- PROBLEM
Return every line from the records below in which the word "class" is found.

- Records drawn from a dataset

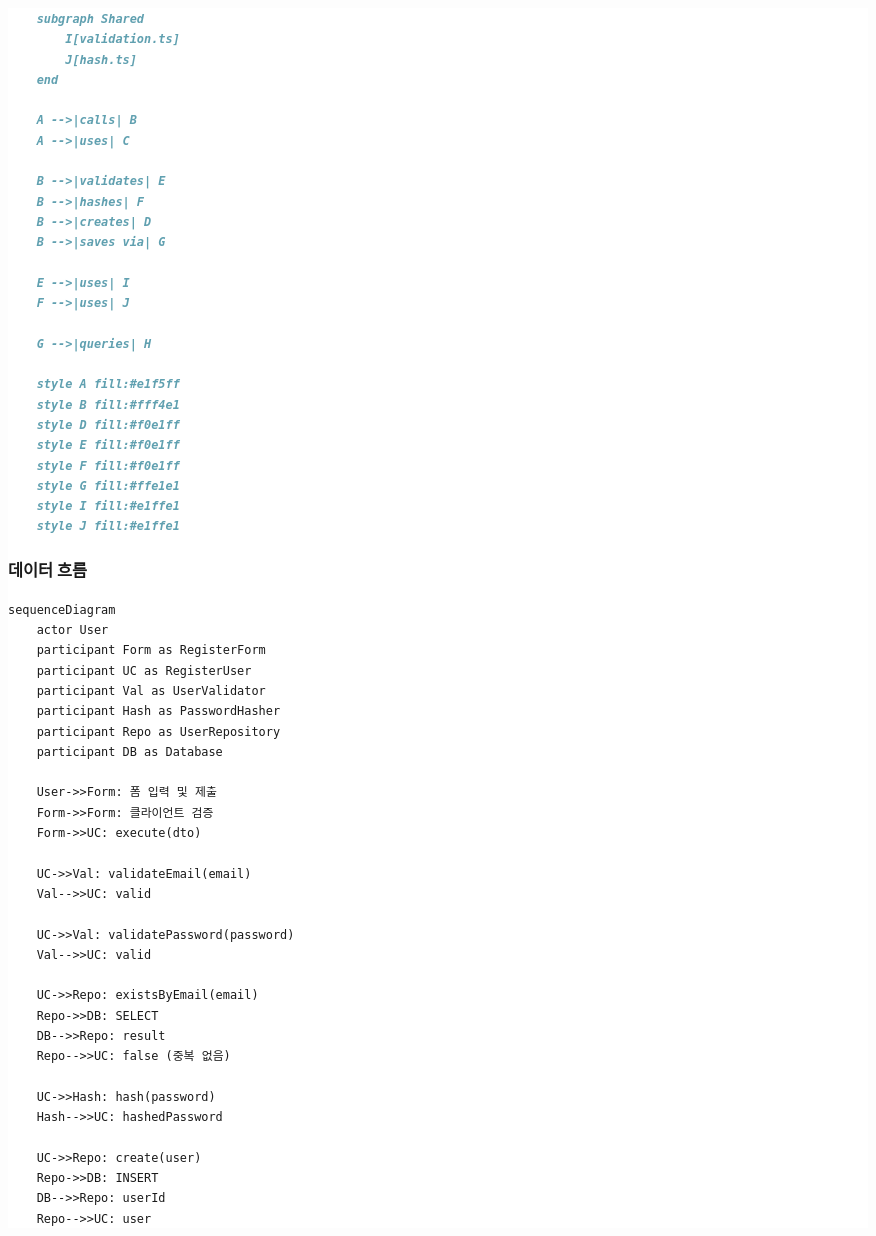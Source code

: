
 ```markdown
    subgraph Shared
        I[validation.ts]
        J[hash.ts]
    end

    A -->|calls| B
    A -->|uses| C

    B -->|validates| E
    B -->|hashes| F
    B -->|creates| D
    B -->|saves via| G

    E -->|uses| I
    F -->|uses| J

    G -->|queries| H

    style A fill:#e1f5ff
    style B fill:#fff4e1
    style D fill:#f0e1ff
    style E fill:#f0e1ff
    style F fill:#f0e1ff
    style G fill:#ffe1e1
    style I fill:#e1ffe1
    style J fill:#e1ffe1
```

### 데이터 흐름

```mermaid
sequenceDiagram
    actor User
    participant Form as RegisterForm
    participant UC as RegisterUser
    participant Val as UserValidator
    participant Hash as PasswordHasher
    participant Repo as UserRepository
    participant DB as Database

    User->>Form: 폼 입력 및 제출
    Form->>Form: 클라이언트 검증
    Form->>UC: execute(dto)

    UC->>Val: validateEmail(email)
    Val-->>UC: valid

    UC->>Val: validatePassword(password)
    Val-->>UC: valid

    UC->>Repo: existsByEmail(email)
    Repo->>DB: SELECT
    DB-->>Repo: result
    Repo-->>UC: false (중복 없음)

    UC->>Hash: hash(password)
    Hash-->>UC: hashedPassword

    UC->>Repo: create(user)
    Repo->>DB: INSERT
    DB-->>Repo: userId
    Repo-->>UC: user

```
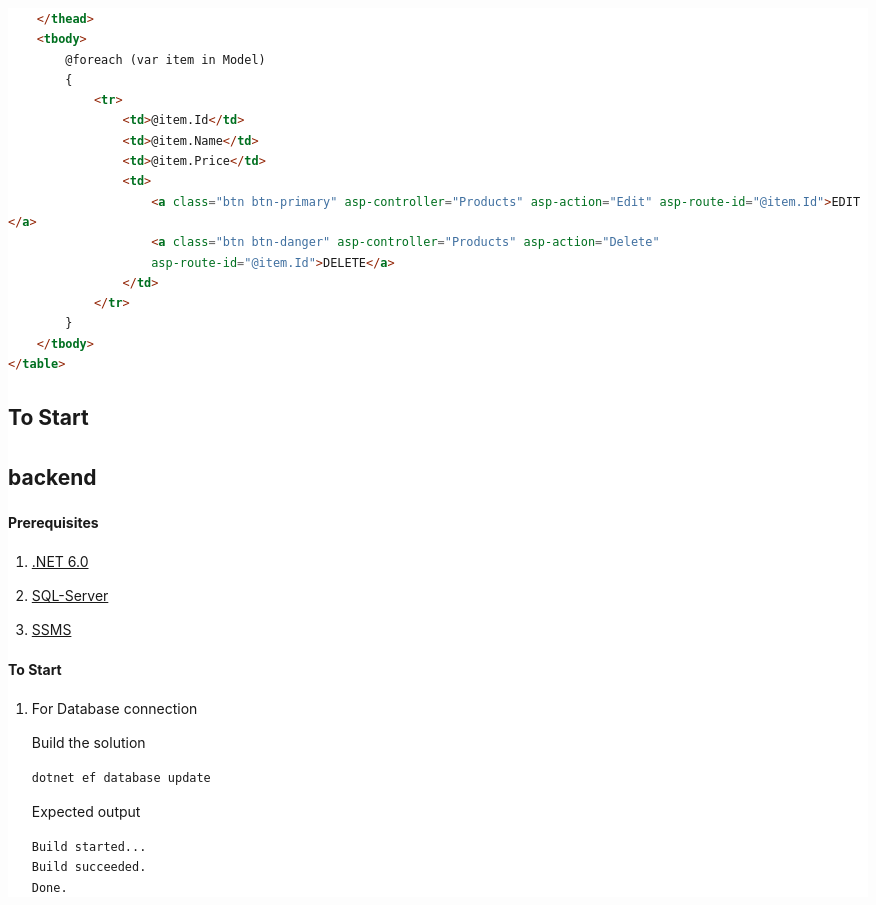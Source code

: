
 ```html
    </thead>
    <tbody>
        @foreach (var item in Model)
        {
            <tr>
                <td>@item.Id</td>
                <td>@item.Name</td>
                <td>@item.Price</td>
                <td>
                    <a class="btn btn-primary" asp-controller="Products" asp-action="Edit" asp-route-id="@item.Id">EDIT</a>
                    <a class="btn btn-danger" asp-controller="Products" asp-action="Delete"
                    asp-route-id="@item.Id">DELETE</a>
                </td>
            </tr>
        }
    </tbody>
</table>
```


## To Start

## backend

#### Prerequisites

1. [.NET 6.0](https://dotnet.microsoft.com/en-us/download/dotnet/6.0#:~:text=May%2010%2C%202022-,Build%20apps%20%2D%20SDK,-Tooltip%3A%20Do%20you)

2. [SQL-Server](https://docs.microsoft.com/en-us/sql/ssms/download-sql-server-management-studio-ssms?view=sql-server-ver16#:~:text=Free%20Download%20for%20SQL%20Server%20Management%20Studio%20(SSMS)%2018.12.1)

3. [SSMS](https://www.microsoft.com/en-in/sql-server/sql-server-downloads#:~:text=Download%20now-,Express,-SQL%20Server%202019)

#### To Start 

1. For Database connection 

    Build the solution

    ```ps
    dotnet ef database update
    ```

    Expected output

    ```output
    Build started...
    Build succeeded.
    Done.
    ```
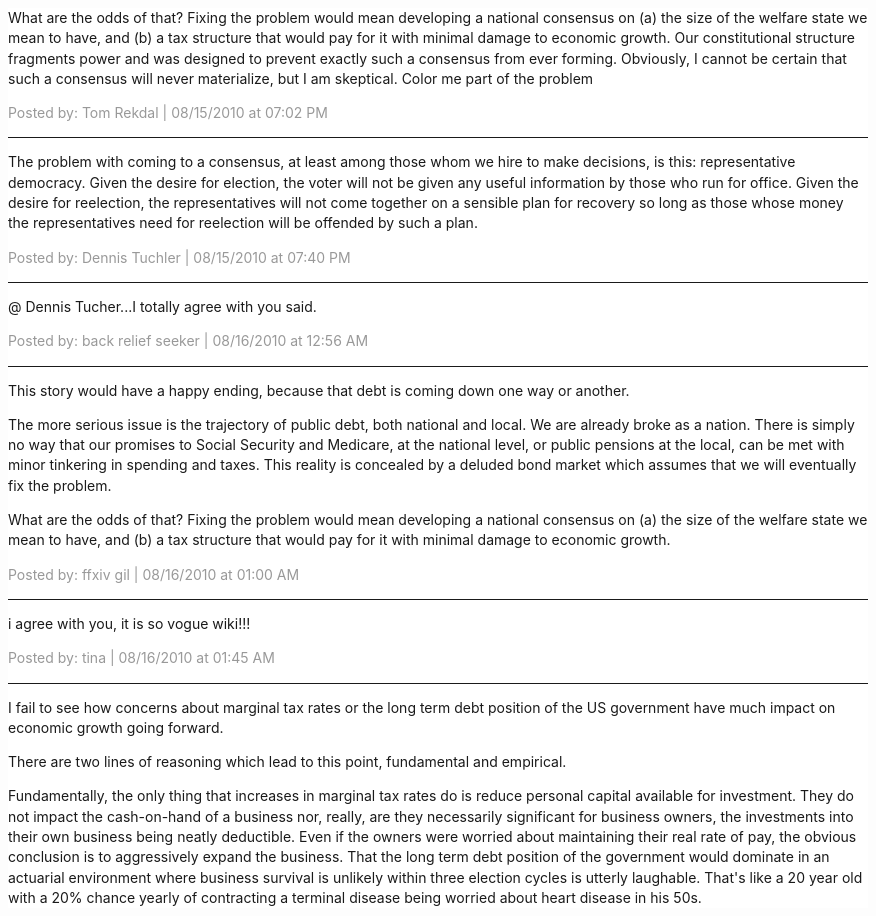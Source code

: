 What are the odds of that?  Fixing the problem would mean developing a national consensus on (a) the size of the welfare state we mean to have, and (b) a tax structure that would pay for it with minimal damage to economic growth.  Our constitutional structure fragments power and was designed to prevent exactly such a consensus from ever forming.  Obviously, I cannot be certain that such a consensus will never materialize, but I am skeptical.  Color me part of the problem

<span style="color:#999">Posted by: Tom Rekdal | 08/15/2010 at 07:02 PM</span>

---

The problem with coming to a consensus, at least among those whom we hire to make decisions, is this: representative democracy.  Given the desire for election, the voter will not be given any useful information by those who run for office.  Given the desire for reelection, the representatives will not come together on a sensible plan for recovery so long as those whose money the representatives need for reelection will be offended by such a plan.

<span style="color:#999">Posted by: Dennis Tuchler | 08/15/2010 at 07:40 PM</span>

---

@ Dennis Tucher...I totally agree with you said.

<span style="color:#999">Posted by: back relief seeker | 08/16/2010 at 12:56 AM</span>

---

 This story would have a happy ending, because that debt is coming down one way or another.

The more serious issue is the trajectory of public debt, both national and local. We are already broke as a nation. There is simply no way that our promises to Social Security and Medicare, at the national level, or public pensions at the local, can be met with minor tinkering in spending and taxes. This reality is concealed by a deluded bond market which assumes that we will eventually fix the problem.

What are the odds of that? Fixing the problem would mean developing a national consensus on (a) the size of the welfare state we mean to have, and (b) a tax structure that would pay for it with minimal damage to economic growth.

<span style="color:#999">Posted by: ffxiv gil | 08/16/2010 at 01:00 AM</span>

---

i agree with you, it is so vogue wiki!!!


<span style="color:#999">Posted by: tina | 08/16/2010 at 01:45 AM</span>

---

I fail to see how concerns about marginal tax rates or the long term debt position of the US government have much impact on economic growth going forward.

There are two lines of reasoning which lead to this point, fundamental and empirical.

Fundamentally, the only thing that increases in marginal tax rates do is reduce personal capital available for investment. They do not impact the cash-on-hand of a business nor, really, are they necessarily significant for business owners, the investments into their own business being neatly deductible. Even if the owners were worried about maintaining their real rate of pay, the obvious conclusion is to aggressively expand the business. That the long term debt position of the government would dominate in an actuarial environment where business survival is unlikely within three election cycles is utterly laughable. That's like a 20 year old with a 20% chance yearly of contracting a terminal disease being worried about heart disease in his 50s.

- SOLVED PROBLEM
                    <a class="btn btn-primary" asp-controller="Products" asp-action="Edit" asp-route-id="@item.Id">EDIT</a>
                    <a class="btn btn-danger" asp-controller="Products" asp-action="Delete"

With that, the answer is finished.